▶ _YOUR OBJECTIVE_: Go through the records, and copy each line in which the string "competitors" is present.

▶ _SOURCE MATERIAL_:
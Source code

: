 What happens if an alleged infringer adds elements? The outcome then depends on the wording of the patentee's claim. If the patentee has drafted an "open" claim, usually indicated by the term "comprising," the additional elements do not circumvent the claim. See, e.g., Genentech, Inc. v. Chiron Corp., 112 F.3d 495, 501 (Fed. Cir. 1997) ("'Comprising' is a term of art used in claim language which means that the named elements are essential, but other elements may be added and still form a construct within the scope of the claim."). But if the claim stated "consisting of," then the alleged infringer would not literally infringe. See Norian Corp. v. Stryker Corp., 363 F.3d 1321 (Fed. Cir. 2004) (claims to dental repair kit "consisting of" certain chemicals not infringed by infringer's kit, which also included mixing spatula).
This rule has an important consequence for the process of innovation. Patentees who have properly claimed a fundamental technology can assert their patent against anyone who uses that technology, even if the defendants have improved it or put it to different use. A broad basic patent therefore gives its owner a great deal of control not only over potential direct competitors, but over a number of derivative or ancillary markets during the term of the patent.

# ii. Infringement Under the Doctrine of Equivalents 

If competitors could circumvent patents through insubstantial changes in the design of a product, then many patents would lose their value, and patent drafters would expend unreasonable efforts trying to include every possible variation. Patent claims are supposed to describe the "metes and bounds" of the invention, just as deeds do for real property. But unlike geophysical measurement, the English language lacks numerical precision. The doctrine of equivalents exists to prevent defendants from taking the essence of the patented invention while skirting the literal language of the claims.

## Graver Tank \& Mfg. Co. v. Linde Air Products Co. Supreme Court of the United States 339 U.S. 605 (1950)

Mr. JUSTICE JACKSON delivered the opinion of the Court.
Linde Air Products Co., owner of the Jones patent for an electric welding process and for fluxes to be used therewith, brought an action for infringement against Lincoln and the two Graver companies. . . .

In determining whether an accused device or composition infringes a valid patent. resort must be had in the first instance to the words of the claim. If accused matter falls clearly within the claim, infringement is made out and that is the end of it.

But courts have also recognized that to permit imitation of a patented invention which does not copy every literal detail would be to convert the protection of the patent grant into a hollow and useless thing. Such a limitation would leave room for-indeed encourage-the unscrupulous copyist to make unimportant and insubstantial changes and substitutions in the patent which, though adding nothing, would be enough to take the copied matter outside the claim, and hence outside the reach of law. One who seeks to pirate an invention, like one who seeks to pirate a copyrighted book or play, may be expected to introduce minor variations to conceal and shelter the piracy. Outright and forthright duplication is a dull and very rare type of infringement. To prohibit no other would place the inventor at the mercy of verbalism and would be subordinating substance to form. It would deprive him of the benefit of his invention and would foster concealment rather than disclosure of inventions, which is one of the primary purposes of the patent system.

▶ _RESULT FOR THIS TASK_:
This rule has an important consequence for the process of innovation. Patentees who have properly claimed a fundamental technology can assert their patent against anyone who uses that technology, even if the defendants have improved it or put it to different use. A broad basic patent therefore gives its owner a great deal of control not only over potential direct competitors, but over a number of derivative or ancillary markets during the term of the patent.
If competitors could circumvent patents through insubstantial changes in the design of a product, then many patents would lose their value, and patent drafters would expend unreasonable efforts trying to include every possible variation. Patent claims are supposed to describe the "metes and bounds" of the invention, just as deeds do for real property. But unlike geophysical measurement, the English language lacks numerical precision. The doctrine of equivalents exists to prevent defendants from taking the essence of the patented invention while skirting the literal language of the claims.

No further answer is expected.